Hace mucho tiempo tuve un sueño que me dejó preocupadísimo. Yo era arqueólogo, nada menos, con un nivel de certeza que no se atrevería a discutir ni el más temible tribunal academico. Este gran detalle de mi inconsciente ya me hubiera hecho del todo feliz, pues no recuerdo haber cambiado nunca de profesión en un sueño. Pero lo mejor estaba por llegar. En efecto, con la autoridad que me daba mi nuevo estatus intelectual, juzgué oportuno iniciar unas audaces excavaciones debajo de mi cama. Tras arduo trabajo y no pocos destrozos encontré, con la misma fe del loco Schliemann para con su Troya, las ruinas de una ciudad inmensa y maravillosa, casi intacta a los vicios del tiempo, con todas sus lentas avenidas, sus orgullosos palacios y sus arriesgados monumentos. Yo buscaba esa ciudad. De hecho, me sentía un gran experto en esa ciudad. Había pronunciado terminantes disertaciones sobre ella ante otros colegas arqueólogos que me acompañaban en mi sueño, amigos oníricos ocasionales con los que nunca volví a coincidir. Y todos me aplaudían, y yo asentía hinchado de soberbia, repartiendo bendiciones a discreción. Y conocía el nombre de esa ciudad y lo repetía una y otra vez, fonema a fonema, de viva voz o en artículos publicados en las más rigurosas revistas. Era la palabra más hermosa que había escuchado jamás. Era una palabra larga y alambicada, y encerraba entre todas sus imposibles letras la historia de la ciudad. Pudiera haber sido una canción de cuna o una letanía de héroes o un catálogo de venganzas o una terrible historia de amor. La palabra era, en el fondo, la ciudad, pero también nombraba a todas las ciudades olvidadas, a todos los hombres y mujeres que habían merecido formar parte de una ciudad, a la vida y a la muerte y a la esperanza. Y cuando más satisfecho estaba de mis hallazgos, desperté y me dí cuenta de que ya no tenía la palabra en mis labios. Sólo ese nombre mantenía los preciosos edificios en pie y sus desafiantes balaustradas. El olvido trajo, inevitable, polvo, escombros y ruinas. Todo se vino abajo y un servidor, qué pena, ya no era arqueólogo, y mi voz ya no valía nada en los altos foros..

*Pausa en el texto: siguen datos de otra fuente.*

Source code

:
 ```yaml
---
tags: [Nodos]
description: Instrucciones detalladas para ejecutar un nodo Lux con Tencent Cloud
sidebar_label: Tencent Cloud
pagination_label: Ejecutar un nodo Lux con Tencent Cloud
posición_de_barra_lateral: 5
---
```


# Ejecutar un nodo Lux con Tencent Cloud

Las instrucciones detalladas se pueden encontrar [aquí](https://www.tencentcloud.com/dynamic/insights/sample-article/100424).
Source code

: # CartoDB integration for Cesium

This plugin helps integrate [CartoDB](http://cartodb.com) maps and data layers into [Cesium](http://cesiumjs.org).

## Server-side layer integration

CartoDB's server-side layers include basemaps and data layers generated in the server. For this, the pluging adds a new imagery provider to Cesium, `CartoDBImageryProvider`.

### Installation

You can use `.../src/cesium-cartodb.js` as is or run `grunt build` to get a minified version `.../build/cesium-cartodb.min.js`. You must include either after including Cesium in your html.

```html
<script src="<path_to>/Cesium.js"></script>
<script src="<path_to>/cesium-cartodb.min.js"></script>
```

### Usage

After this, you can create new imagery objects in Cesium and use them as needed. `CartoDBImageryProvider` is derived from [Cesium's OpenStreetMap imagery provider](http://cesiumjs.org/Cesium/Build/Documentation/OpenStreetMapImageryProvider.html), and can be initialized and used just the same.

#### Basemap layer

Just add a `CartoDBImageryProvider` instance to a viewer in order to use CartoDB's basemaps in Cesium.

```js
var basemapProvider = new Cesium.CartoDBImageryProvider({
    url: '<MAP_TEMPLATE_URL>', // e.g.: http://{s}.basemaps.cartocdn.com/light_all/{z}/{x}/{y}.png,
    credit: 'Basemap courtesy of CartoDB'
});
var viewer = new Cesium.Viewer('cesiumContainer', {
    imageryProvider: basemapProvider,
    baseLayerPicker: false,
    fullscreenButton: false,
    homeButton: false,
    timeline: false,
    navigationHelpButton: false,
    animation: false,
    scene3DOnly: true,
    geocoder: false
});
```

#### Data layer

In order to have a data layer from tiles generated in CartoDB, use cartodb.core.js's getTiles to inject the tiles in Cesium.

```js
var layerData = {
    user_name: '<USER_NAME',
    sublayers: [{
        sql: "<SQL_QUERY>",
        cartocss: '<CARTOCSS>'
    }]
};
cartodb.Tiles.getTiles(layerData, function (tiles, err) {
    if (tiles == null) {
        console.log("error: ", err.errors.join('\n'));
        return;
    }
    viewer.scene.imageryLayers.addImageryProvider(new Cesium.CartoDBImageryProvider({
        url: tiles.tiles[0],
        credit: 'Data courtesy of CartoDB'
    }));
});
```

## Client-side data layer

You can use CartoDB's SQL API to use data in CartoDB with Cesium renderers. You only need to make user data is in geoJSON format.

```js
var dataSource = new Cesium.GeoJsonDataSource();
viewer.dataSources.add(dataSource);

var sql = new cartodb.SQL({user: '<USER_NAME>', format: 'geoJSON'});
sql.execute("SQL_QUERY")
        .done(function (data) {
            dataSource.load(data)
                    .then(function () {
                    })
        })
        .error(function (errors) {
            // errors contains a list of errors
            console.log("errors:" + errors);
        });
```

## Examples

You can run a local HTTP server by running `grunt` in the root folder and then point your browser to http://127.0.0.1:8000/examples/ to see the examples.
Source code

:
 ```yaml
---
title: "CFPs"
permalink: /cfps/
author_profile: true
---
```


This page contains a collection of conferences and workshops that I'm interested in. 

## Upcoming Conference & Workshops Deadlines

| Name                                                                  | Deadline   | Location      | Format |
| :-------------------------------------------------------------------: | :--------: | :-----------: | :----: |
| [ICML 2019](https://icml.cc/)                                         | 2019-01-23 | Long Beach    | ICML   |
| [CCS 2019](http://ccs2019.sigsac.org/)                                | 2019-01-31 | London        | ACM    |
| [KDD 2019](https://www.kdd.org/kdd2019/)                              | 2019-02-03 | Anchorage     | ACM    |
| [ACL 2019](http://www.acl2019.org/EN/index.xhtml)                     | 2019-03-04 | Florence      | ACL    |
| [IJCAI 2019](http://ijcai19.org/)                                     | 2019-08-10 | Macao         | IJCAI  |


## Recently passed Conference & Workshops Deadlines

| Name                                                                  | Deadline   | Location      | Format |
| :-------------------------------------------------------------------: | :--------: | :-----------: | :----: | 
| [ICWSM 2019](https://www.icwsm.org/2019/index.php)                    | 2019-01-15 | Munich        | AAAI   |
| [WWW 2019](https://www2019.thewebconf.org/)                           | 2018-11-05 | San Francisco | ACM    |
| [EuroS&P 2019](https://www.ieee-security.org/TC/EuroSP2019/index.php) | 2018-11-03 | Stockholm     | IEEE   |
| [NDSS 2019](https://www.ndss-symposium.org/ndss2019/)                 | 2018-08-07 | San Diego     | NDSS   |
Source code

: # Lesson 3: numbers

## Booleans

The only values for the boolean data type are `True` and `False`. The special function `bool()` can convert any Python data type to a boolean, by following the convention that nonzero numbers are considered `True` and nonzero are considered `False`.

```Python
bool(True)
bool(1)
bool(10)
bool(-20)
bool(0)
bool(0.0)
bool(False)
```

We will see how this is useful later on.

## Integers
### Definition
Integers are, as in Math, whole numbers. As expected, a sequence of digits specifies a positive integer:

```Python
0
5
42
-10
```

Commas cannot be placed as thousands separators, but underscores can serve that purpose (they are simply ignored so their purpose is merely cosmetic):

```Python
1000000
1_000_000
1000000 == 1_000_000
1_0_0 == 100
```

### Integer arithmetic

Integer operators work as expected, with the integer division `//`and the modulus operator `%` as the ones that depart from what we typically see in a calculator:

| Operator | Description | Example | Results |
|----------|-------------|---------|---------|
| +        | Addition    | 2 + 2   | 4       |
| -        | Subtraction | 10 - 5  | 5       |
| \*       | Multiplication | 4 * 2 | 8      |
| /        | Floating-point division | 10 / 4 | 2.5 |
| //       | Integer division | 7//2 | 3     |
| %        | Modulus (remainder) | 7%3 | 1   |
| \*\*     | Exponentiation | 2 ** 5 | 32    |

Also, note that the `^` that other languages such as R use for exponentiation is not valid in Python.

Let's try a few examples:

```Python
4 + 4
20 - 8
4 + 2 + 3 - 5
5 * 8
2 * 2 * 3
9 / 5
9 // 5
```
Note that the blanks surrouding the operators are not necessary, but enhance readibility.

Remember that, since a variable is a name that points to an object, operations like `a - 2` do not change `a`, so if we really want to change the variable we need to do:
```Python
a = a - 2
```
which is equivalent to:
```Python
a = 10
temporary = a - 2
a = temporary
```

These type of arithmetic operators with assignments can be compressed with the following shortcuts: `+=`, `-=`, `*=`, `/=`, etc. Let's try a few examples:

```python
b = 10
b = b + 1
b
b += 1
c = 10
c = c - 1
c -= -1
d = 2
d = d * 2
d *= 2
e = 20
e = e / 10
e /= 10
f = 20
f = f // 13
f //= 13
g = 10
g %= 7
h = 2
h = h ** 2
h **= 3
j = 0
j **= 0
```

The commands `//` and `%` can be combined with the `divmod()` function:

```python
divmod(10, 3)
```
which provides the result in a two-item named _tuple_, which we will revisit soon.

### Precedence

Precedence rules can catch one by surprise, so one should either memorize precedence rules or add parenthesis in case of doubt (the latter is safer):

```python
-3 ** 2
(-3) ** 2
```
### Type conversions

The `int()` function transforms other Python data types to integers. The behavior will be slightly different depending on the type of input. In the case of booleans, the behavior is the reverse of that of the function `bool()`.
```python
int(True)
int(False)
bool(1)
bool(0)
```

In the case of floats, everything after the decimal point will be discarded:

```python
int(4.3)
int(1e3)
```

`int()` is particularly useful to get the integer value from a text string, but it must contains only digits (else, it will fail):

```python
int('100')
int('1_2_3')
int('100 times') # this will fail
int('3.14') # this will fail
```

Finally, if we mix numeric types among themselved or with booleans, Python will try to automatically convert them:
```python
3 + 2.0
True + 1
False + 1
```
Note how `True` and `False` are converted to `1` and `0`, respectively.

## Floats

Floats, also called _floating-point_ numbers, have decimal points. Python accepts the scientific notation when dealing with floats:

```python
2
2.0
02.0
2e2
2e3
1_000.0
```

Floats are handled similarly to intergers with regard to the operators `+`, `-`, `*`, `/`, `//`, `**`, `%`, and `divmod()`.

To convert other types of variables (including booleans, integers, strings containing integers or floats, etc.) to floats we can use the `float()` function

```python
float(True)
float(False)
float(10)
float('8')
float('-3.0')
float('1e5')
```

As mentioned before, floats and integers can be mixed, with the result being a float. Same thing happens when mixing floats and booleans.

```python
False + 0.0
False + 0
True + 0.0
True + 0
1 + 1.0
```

Reconozco que me obsesioné muchos días con la dichosa palabra perdida. Era tan bonita. Ensayé, sí, desde la vigilia, vanas combinaciones de sílabas, desastrosas, horribles. No era eso. No era eso. Qué tortura... Hasta que un día me encontré con mi amiga V., compartimos unas cervezas y no pude evitar relatarle el sueño que les he referido. Ella me escuchó con la misma compasión que ustedes, amables lectores, tal vez hayan aplicado a estas líneas. Cuando terminé de desahogarme guardó un silencio de esfinge. Yo insistí: "joder, que no me acuerdo del nombre''. Ella apuró su cerveza, me ofreció un cigarrillo y sentenció sin piedad: "ni te acordarás nunca''.
Cómo lo comprendí y qué lección me dio. No hay mejor regalo que le puedan hacer a un hombre que la constatación de un misterio o el don de la ignorancia. Este eterno aprendiz de poeta ató cabos y se quedó tranquilo. La historia de mi vida ha sido siempre perder y perder cosas: desprendimientos, olvido, ansiedad. A veces, sin embargo, la vigilia se roza con el sueño. En esos contados momentos pueden surgir unas palabras, un verso, acaso un poema. Pero sólo son ecos, murmullos, presagios. Porque el nombre de la ciudad perdida siempre nos estará vedado. Y nuestro mejor poema será no encontrarlo nunca.
Mi amiga V. hace poco ha sido madre por primera vez. Ayer la ví y me presentó a su retoño dormido en su cochecito. Ella ya no fuma, yo sí. Paseamos un buen rato hasta poco antes de ponerse el sol. Entre la conversación intrascendente quise darle las gracias por aquella respuesta suya, pero no supe cómo hacerlo. Hubiera sido una salida de tono. Nos despedimos. Dos besos. Juan manuel, tienes que dejar de fumar. Y ella se aleja con ese cuidadoso descuido que sólo saben tener las madres con el universo, empujando un largo sueño y seguro que unas incipientes, aunque notables, excavaciones arqueológicas.